Há pessoas que também podem ter a teoria do ressabiamento, sobre eles há tempos serem os populares e agora… da mesma forma, para mim também há Rui Velosos dentro do hip hop. As pessoas que dizem que trap não é hip hop estão a ser Rui Veloso, estão a ser conservadores e também podem ser acusados de ressabiamento — “eles agora é que estão em alta e tu estás com saudades de quando as coisas que estavam em alta tinham mais qualidade”… Pode haver certas coisas factuais nessa posição. Eu sou uma pessoa que respeita muito a música do passado e também concordo com alguns dos pontos de que ele fala, que nós no rap também falamos. Sempre falámos das futilidades de algum rap americano, do bling bling e de coisas fúteis. Há gente do hip hop que critica quem tem esse tipo de discursos [nas músicas]. Agora, com a evolução dos tempos, cá em Portugal também há pessoas a quem a carapuça já serve mas ao mesmo tempo nós somos os primeiros a fazer este tipo de crítica. Agora, que não é música…
Que outros argumentos é que normalmente se usam para defender isso?
STK – Às vezes usa-se o argumento dos samples, de que no hip hop não se cria as músicas do zero [utiliza-se excertos de músicas alheias reiventando-os]. Mas é sempre criativo, essa tranformação é arte. Se alguém prefere chamar-lhe outra coisa qualquer que não música, chamem-lhe um remix, chamem-lhe o que quiserem mas é arte à mesma. O ouvido, se formos ver, também é influenciado, nunca se cria do zero. Falando do meu caso, eu sempre procurei a aceitação dos outros poetas e músicos e a aceitação da geração anterior, que consegui. E isso deixou-me satisfeito. No início o que nós [rappers e músicos em geral] queremos é uma aceitação, mais do que sucesso. Assumo isso. E essa aceitação que se procura, mais do que aceitação do público é uma aceitação dos parceiros, é o respeito de outros rappers e do pessoal do hip hop, primeiro e das pessoas de outros géneros musicais, depois. Isso para mim era um fator importante e motivador. Claro que quero manter isso mas já o consegui e não é uma coisa assim tão importante para mim hoje. Até porque existe o fosso geracional: é muito normal os pais não gostarem da música que os filhos andam a ouvir e se calhar vai acontecer o mesmo connosco no futuro. Se calhar essa é a batalha: o hip hop era consensualmente uma música de jovens para jovens mas hoje já começa também a ser quarentão e pode conquistar jovens e graúdos ao mesmo tempo.

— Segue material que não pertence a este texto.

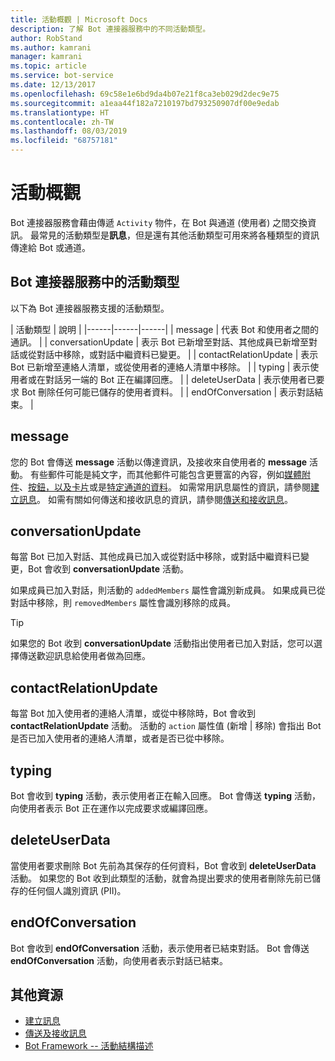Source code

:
 ```yaml
---
title: 活動概觀 | Microsoft Docs
description: 了解 Bot 連接器服務中的不同活動類型。
author: RobStand
ms.author: kamrani
manager: kamrani
ms.topic: article
ms.service: bot-service
ms.date: 12/13/2017
ms.openlocfilehash: 69c58e1e6bd9da4b07e21f8ca3eb029d2dec9e75
ms.sourcegitcommit: a1eaa44f182a7210197bd793250907df00e9edab
ms.translationtype: HT
ms.contentlocale: zh-TW
ms.lasthandoff: 08/03/2019
ms.locfileid: "68757181"
---
```

# <a name="activities-overview"></a>活動概觀

Bot 連接器服務會藉由傳遞 `Activity` 物件，在 Bot 與通道 (使用者) 之間交換資訊。 最常見的活動類型是**訊息**，但是還有其他活動類型可用來將各種類型的資訊傳達給 Bot 或通道。 

## <a name="activity-types-in-the-bot-connector-service"></a>Bot 連接器服務中的活動類型

以下為 Bot 連接器服務支援的活動類型。

| 活動類型 | 說明 |
|------|------|------|
| message | 代表 Bot 和使用者之間的通訊。 |
| conversationUpdate | 表示 Bot 已新增至對話、其他成員已新增至對話或從對話中移除，或對話中繼資料已變更。 |
| contactRelationUpdate | 表示 Bot 已新增至連絡人清單，或從使用者的連絡人清單中移除。 |
| typing | 表示使用者或在對話另一端的 Bot 正在編譯回應。 | 
| deleteUserData | 表示使用者已要求 Bot 刪除任何可能已儲存的使用者資料。 |
| endOfConversation | 表示對話結束。 |

## <a name="message"></a>message

您的 Bot 會傳送 **message** 活動以傳達資訊，及接收來自使用者的 **message** 活動。 有些郵件可能是純文字，而其他郵件可能包含更豐富的內容，例如[媒體附件](bot-framework-rest-connector-add-media-attachments.md)、[按鈕，以及卡片](bot-framework-rest-connector-add-rich-cards.md)或是[特定通道的資料](bot-framework-rest-connector-channeldata.md)。 如需常用訊息屬性的資訊，請參閱[建立訊息](bot-framework-rest-connector-create-messages.md)。 如需有關如何傳送和接收訊息的資訊，請參閱[傳送和接收訊息](bot-framework-rest-connector-send-and-receive-messages.md)。 

## <a name="conversationupdate"></a>conversationUpdate

每當 Bot 已加入對話、其他成員已加入或從對話中移除，或對話中繼資料已變更，Bot 會收到 **conversationUpdate** 活動。 

如果成員已加入對話，則活動的 `addedMembers` 屬性會識別新成員。 如果成員已從對話中移除，則 `removedMembers` 屬性會識別移除的成員。 

> [!TIP]
> 如果您的 Bot 收到 **conversationUpdate** 活動指出使用者已加入對話，您可以選擇傳送歡迎訊息給使用者做為回應。 

## <a name="contactrelationupdate"></a>contactRelationUpdate

每當 Bot 加入使用者的連絡人清單，或從中移除時，Bot 會收到 **contactRelationUpdate** 活動。 活動的 `action` 屬性值 (新增 | 移除) 會指出 Bot 是否已加入使用者的連絡人清單，或者是否已從中移除。

## <a name="typing"></a>typing

Bot 會收到 **typing** 活動，表示使用者正在輸入回應。 Bot 會傳送 **typing** 活動，向使用者表示 Bot 正在運作以完成要求或編譯回應。 

## <a name="deleteuserdata"></a>deleteUserData

當使用者要求刪除 Bot 先前為其保存的任何資料，Bot 會收到 **deleteUserData** 活動。 如果您的 Bot 收到此類型的活動，就會為提出要求的使用者刪除先前已儲存的任何個人識別資訊 (PII)。

## <a name="endofconversation"></a>endOfConversation 

Bot 會收到 **endOfConversation** 活動，表示使用者已結束對話。 Bot 會傳送 **endOfConversation** 活動，向使用者表示對話已結束。 

## <a name="additional-resources"></a>其他資源

- [建立訊息](bot-framework-rest-connector-create-messages.md)
- [傳送及接收訊息](bot-framework-rest-connector-send-and-receive-messages.md)
- [Bot Framework -- 活動結構描述](https://aka.ms/botSpecs-activitySchema)
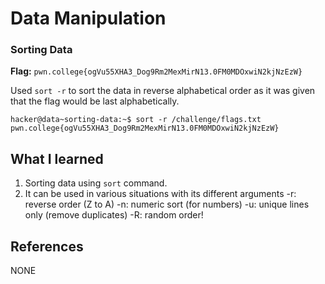 # Data Manipulation

### Sorting Data 

**Flag:** `pwn.college{ogVu55XHA3_Dog9Rm2MexMirN13.0FM0MDOxwiN2kjNzEzW}`

Used `sort -r` to sort the data in reverse alphabetical order as it was given that the flag would be last alphabetically.

```
hacker@data~sorting-data:~$ sort -r /challenge/flags.txt
pwn.college{ogVu55XHA3_Dog9Rm2MexMirN13.0FM0MDOxwiN2kjNzEzW}
```

## What I learned

1. Sorting data using `sort` command.
2. It can be used in various situations with its different arguments 
    -r: reverse order (Z to A)
    -n: numeric sort (for numbers)
    -u: unique lines only (remove duplicates)
    -R: random order!

## References

NONE
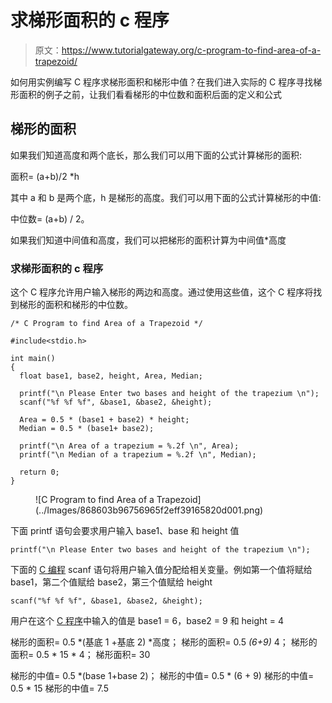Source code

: # 求梯形面积的 c 程序

> 原文：<https://www.tutorialgateway.org/c-program-to-find-area-of-a-trapezoid/>

如何用实例编写 C 程序求梯形面积和梯形中值？在我们进入实际的 C 程序寻找梯形面积的例子之前，让我们看看梯形的中位数和面积后面的定义和公式

## 梯形的面积

如果我们知道高度和两个底长，那么我们可以用下面的公式计算梯形的面积:

面积= (a+b)/2 *h

其中 a 和 b 是两个底，h 是梯形的高度。我们可以用下面的公式计算梯形的中值:

中位数= (a+b) / 2。

如果我们知道中间值和高度，我们可以把梯形的面积计算为中间值*高度

### 求梯形面积的 c 程序

这个 C 程序允许用户输入梯形的两边和高度。通过使用这些值，这个 C 程序将找到梯形的面积和梯形的中位数。

```
/* C Program to find Area of a Trapezoid */

#include<stdio.h>

int main()
{
  float base1, base2, height, Area, Median;

  printf("\n Please Enter two bases and height of the trapezium \n");
  scanf("%f %f %f", &base1, &base2, &height);

  Area = 0.5 * (base1 + base2) * height;
  Median = 0.5 * (base1+ base2);

  printf("\n Area of a trapezium = %.2f \n", Area);
  printf("\n Median of a trapezium = %.2f \n", Median);

  return 0;
}
```

<figure class="wp-block-image">![C Program to find Area of a Trapezoid](../Images/868603b96756965f2eff39165820d001.png)</figure>

下面 printf 语句会要求用户输入 base1、base 和 height 值

```
printf("\n Please Enter two bases and height of the trapezium \n");

```

下面的 [C 编程](https://www.tutorialgateway.org/c-programming/) scanf 语句将用户输入值分配给相关变量。例如第一个值将赋给 base1，第二个值赋给 base2，第三个值赋给 height

```
scanf("%f %f %f", &base1, &base2, &height);
```

用户在这个 [C 程序](https://www.tutorialgateway.org/c-programming-examples/)中输入的值是 base1 = 6，base2 = 9 和 height = 4

梯形的面积= 0.5 *(基底 1 +基底 2) *高度；
梯形的面积= 0.5 *(6+9)* 4；
梯形的面积= 0.5 * 15 * 4；
梯形面积= 30

梯形的中值= 0.5 *(base 1+base 2)；
梯形的中值= 0.5 * (6 + 9)
梯形的中值= 0.5 * 15
梯形的中值= 7.5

No “Não Consegues Criar o Mundo Duas Vezes”, a certa altura o Fuse [parceiro de Mundo Segundo nos Dealema] diz que Vila Nova de Gaia “tinha muitos tribos e não havia separatismo entre essas tribos”. Que importância teve o Cómix Bar na junção de sub-culturas diferentes?
MS – O Cómix era um bar de rock, punk, metal e hip hop. Eventualmente numa noite de hip hop encontravam-se todo este tipo de clientes vindos de tribos diferentes, digamos assim. Vias um tipo abanar a cabeça a um som de hip hop com um colete dos Megadeath. Isso já era uma prova que havia espaço para pessoas fora do espetro hip hop gostarem de o ouvir. Quanto a Gaia, de facto tinha muitas tribos, havia o pessoal do skate, do futebol, do punk, do hardcore, do metal, do techno, do house. E toda a gente se misturava. Acontecia virem a minha casa levar toda a tarde com hip hop e eu se calhar ir depois a uma noite de house. Sempre houve muito essa partilha aqui na cidade de Gaia e lembro-me que desde miúdo havia essa partilha em tudo, acho que é uma forma de estar daqui.
Curiosamente, no grande Porto há pelo menos um espaço que se mantém como chamariz de hip hop, o Hard Club, mesmo tendo mudado de sítio. Em Lisboa não existe nenhum espaço destes. Ou existe?
STK – Não, não, não. Comparável não há, mesmo. Pensei no Musicbox mas mesmo assim não tem metade do carisma no hip hop — tem um carisma geral, generalista. Eu só comecei a sair de Chelas para noites de hip hop no Johnny Guitar. Não presenciei isso que o Mundo está a falar [mistura de sub-culturas], embora também fosse uma casa com noites variadas. Isso também aconteceu na América, a cultura hip hop era tão fresca que uma das primeiras menções até veio da cantora dos Blondie, a Debbie Harry, que até rappou numa música chamada “Rapture”.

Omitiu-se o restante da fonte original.